State media outlets such as Xinhua, CCTV, and People’s Daily have all chosen to allocate generous space to the topic. Among them, CCTV’s coverage is unquestionably the highlight: the television station dispatched teams of reporters to travel along different routes of the BRI. Besides the usual stops at landmark Chinese BRI projects, one team embarked on a Chinese ship that sailed all the way from Jiangsu province in China to Europe through the Arctic Ocean, in a report dubbed “The Silk Road on Ice”.

Across China’s mainstream media, most reports touted the success of the BRI, as expected, and highlighted key projects, with  the People’s Daily offering a comprehensive list in an article titled “China’s Contribution”. Projects cited include the the Gwadar Port in Pakistan, the Kuala Lumpur subway system in Malaysia, and China-Europe freight rail and industrial parks in Belarus and Cambodia.

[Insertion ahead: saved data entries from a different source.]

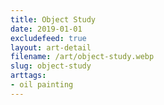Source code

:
 ```yaml
---
title: Object Study
date: 2019-01-01
excludefeed: true
layout: art-detail
filename: /art/object-study.webp
slug: object-study
arttags:
- oil painting
---
```

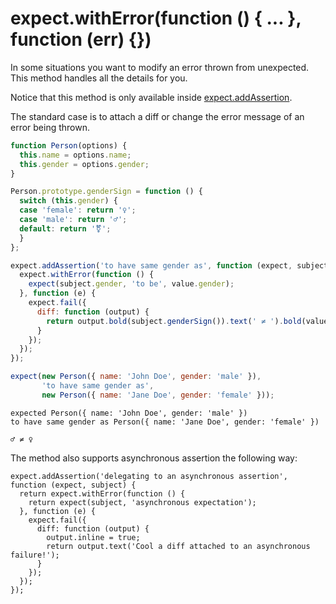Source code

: # expect.withError(function () { ... }, function (err) {})

In some situations you want to modify an error thrown from
unexpected. This method handles all the details for you.

Notice that this method is only available inside
[expect.addAssertion](/api/addAssertion).

The standard case is to attach a diff or change the error message of
an error being thrown.

```js
function Person(options) {
  this.name = options.name;
  this.gender = options.gender;
}

Person.prototype.genderSign = function () {
  switch (this.gender) {
  case 'female': return '♀';
  case 'male': return '♂';
  default: return '⚧';
  }
};

expect.addAssertion('to have same gender as', function (expect, subject, value) {
  expect.withError(function () {
    expect(subject.gender, 'to be', value.gender);
  }, function (e) {
    expect.fail({
      diff: function (output) {
        return output.bold(subject.genderSign()).text(' ≠ ').bold(value.genderSign());
      }
    });
  });
});

expect(new Person({ name: 'John Doe', gender: 'male' }),
       'to have same gender as',
       new Person({ name: 'Jane Doe', gender: 'female' }));
```

```output
expected Person({ name: 'John Doe', gender: 'male' })
to have same gender as Person({ name: 'Jane Doe', gender: 'female' })

♂ ≠ ♀
```

The method also supports asynchronous assertion the following way:

```js#evaluate:false
expect.addAssertion('delegating to an asynchronous assertion', function (expect, subject) {
  return expect.withError(function () {
    return expect(subject, 'asynchronous expectation');
  }, function (e) {
    expect.fail({
      diff: function (output) {
        output.inline = true;
        return output.text('Cool a diff attached to an asynchronous failure!');
      }
    });
  });
});
```
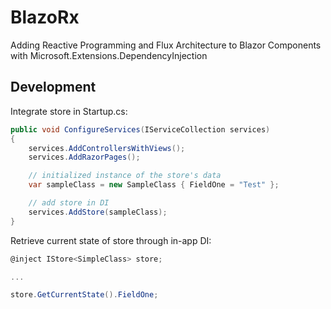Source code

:# BlazoRx

Adding Reactive Programming and Flux Architecture to Blazor Components with Microsoft.Extensions.DependencyInjection

## Development

Integrate store in Startup.cs:

```csharp
public void ConfigureServices(IServiceCollection services)
{
    services.AddControllersWithViews();
    services.AddRazorPages();

    // initialized instance of the store's data
    var sampleClass = new SampleClass { FieldOne = "Test" };

    // add store in DI
    services.AddStore(sampleClass);
}
```

Retrieve current state of store through in-app DI:

```csharp
@inject IStore<SimpleClass> store;

...

store.GetCurrentState().FieldOne;

```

Despite the largely celebratory coverage, there were still hints of tempered defensiveness in tone and language. For example, in a commentary published in the ideologically conservative Red Flag Digest, the authors insisted that “BRI is an economic cooperation initiative” that should not be overly conflated, and that its two core components were “connectivity of infrastructure and cooperation on (building) industrial capacity”. The authors also responded to comparisons of the BRI to the Marshall Plan, saying that the “BRI is not China’s Marshall Plan” and “it does not seek to expand China’s ‘sphere of influence’, nor does it aim to export the ‘China model’,”

This is notable, and suggests a dialing down of a more assertive message from a year earlier, when state media and key supporters for the BRI advocated the spread of “Chinese wisdom”,”Chinese experience” and “Chinese solutions” to other developing countries. Recently, the escalating animosity with the United States over trade and industrial policy has led some to question the wisdom of touting the Chinese wisdom so loudly.

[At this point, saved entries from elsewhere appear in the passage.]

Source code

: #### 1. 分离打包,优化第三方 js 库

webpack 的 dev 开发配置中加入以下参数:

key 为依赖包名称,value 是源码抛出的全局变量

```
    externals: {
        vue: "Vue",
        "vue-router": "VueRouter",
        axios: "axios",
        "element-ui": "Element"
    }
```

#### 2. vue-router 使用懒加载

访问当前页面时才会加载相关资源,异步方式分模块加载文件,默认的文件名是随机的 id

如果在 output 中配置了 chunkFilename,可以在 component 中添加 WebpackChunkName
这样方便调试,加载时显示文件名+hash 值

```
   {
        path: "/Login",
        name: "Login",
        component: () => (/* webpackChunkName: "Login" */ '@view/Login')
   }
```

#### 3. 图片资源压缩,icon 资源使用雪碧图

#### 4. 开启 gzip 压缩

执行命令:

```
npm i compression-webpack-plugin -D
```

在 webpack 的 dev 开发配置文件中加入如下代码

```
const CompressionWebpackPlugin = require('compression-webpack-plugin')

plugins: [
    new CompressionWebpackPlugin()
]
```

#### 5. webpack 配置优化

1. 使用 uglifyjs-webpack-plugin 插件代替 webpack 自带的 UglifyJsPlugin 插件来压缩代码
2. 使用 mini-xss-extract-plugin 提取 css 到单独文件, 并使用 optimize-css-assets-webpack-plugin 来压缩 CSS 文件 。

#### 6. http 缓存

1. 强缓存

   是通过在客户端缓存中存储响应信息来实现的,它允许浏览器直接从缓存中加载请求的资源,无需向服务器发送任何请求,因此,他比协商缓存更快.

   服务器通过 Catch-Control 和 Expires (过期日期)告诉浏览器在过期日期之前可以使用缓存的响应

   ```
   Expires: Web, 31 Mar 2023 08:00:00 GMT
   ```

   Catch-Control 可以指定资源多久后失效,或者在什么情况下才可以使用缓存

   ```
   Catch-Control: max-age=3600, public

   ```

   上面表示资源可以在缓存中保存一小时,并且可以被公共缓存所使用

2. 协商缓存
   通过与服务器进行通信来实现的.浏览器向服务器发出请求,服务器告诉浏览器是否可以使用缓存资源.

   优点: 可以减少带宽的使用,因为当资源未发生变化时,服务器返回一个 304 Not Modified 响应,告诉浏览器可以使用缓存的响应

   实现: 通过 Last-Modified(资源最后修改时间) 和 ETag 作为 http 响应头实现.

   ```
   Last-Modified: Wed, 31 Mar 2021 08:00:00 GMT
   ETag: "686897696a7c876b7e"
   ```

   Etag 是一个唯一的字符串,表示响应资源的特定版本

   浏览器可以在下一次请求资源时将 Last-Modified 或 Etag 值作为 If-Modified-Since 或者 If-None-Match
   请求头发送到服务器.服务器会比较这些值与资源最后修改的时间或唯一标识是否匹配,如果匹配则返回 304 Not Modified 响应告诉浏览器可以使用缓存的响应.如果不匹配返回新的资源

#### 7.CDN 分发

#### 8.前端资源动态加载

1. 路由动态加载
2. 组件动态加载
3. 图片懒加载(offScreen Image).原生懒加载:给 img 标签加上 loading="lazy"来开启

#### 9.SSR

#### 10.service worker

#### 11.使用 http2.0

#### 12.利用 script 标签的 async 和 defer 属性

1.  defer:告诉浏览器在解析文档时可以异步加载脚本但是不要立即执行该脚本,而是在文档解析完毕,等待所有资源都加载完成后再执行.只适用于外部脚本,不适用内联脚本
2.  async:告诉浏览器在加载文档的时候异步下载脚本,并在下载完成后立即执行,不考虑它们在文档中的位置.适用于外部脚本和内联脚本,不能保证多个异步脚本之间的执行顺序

In less-official media outlets facing fewer restrictions, commentators have been less constrained in their analysis of the BRI. The Financial Times’ Chinese site (paywalled) has recently become a hub of reflective BRI pieces that try to re-calibrate outside perceptions of the grand initiative. In one interview, Singapore-based Chinese politics pundit Zheng Yongnian believes that external world has fundamentally mistaken the BRI as President Xi’s project to achieve “China’s Rejuvenation”. He offers a more tempered rationale for the BRI project, arguing that  “the surplus industrial capacity and capital, a consequence of slowing economic growth domestically, is the main driver of (BRI)” and because “most of (China’s) exported capacity and capital is state-owned, the outside world (has) “mistaken” it for some kind of broader governmental strategy. He also suggests that the BRI is a phenomenon more related to China’s developmental stage than to the will power of its top leader. In his view, Chinese capital and capacity have reached a point where they must search for a “way out” and that trend already started during President Jiang Zemin’s tenure and has only truly accelerated recently. Thus, he believes that the style and personality of the current leader is only a secondary driving factor behind the BRI.. “If this administration did not start the BRI, the next administration certainly would have,” he said.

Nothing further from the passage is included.